» **EXERCISE REQUIREMENTS**: In the listing below, find each line containing "decorators" and report it.

» **RECORDS TO PROCESS**:
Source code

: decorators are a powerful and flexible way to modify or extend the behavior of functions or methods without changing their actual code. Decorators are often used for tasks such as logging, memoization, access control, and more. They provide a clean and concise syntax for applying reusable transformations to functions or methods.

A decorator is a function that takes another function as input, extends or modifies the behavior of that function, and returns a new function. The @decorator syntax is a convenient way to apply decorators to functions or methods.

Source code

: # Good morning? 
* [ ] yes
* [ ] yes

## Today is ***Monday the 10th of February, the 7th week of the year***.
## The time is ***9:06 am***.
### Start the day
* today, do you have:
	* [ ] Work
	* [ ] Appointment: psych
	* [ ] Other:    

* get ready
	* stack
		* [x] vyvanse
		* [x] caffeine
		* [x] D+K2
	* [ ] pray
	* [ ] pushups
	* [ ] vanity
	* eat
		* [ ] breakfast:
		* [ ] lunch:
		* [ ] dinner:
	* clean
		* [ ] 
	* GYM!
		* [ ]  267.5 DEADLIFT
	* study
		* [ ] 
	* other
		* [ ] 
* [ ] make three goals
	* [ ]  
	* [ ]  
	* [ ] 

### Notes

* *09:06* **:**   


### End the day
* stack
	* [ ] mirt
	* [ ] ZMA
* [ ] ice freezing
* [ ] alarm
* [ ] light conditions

--

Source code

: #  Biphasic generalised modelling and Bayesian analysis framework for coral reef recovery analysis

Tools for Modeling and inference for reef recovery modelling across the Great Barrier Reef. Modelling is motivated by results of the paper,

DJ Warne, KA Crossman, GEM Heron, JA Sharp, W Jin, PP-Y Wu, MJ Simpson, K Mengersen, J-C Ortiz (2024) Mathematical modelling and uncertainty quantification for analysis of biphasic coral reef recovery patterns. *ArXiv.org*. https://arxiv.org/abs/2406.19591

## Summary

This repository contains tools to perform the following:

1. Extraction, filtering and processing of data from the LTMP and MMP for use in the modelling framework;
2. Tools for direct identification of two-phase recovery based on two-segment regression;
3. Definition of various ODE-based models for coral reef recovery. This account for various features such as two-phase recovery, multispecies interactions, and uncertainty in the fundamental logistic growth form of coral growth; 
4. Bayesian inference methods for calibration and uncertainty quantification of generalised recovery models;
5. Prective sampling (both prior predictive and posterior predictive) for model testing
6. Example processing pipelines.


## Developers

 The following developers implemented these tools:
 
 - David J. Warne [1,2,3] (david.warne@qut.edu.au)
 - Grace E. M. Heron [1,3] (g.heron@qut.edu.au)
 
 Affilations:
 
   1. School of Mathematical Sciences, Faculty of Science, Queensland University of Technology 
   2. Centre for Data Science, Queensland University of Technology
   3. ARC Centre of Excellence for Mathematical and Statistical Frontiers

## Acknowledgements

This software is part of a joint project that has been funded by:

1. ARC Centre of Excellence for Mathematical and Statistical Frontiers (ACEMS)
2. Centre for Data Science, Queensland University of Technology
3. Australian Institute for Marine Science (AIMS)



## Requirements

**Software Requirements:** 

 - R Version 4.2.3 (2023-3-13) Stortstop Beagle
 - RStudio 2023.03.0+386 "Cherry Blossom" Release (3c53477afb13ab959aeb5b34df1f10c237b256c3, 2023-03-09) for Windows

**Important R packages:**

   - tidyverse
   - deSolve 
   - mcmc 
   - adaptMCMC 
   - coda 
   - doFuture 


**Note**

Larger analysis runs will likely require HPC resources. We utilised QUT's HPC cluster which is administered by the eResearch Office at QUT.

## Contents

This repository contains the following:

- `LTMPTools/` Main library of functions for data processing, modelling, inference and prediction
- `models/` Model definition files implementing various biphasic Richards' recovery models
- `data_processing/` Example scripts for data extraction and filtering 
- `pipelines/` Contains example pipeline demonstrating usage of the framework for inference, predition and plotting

» **TASK RESPONSE**:
: decorators are a powerful and flexible way to modify or extend the behavior of functions or methods without changing their actual code. Decorators are often used for tasks such as logging, memoization, access control, and more. They provide a clean and concise syntax for applying reusable transformations to functions or methods.
A decorator is a function that takes another function as input, extends or modifies the behavior of that function, and returns a new function. The @decorator syntax is a convenient way to apply decorators to functions or methods.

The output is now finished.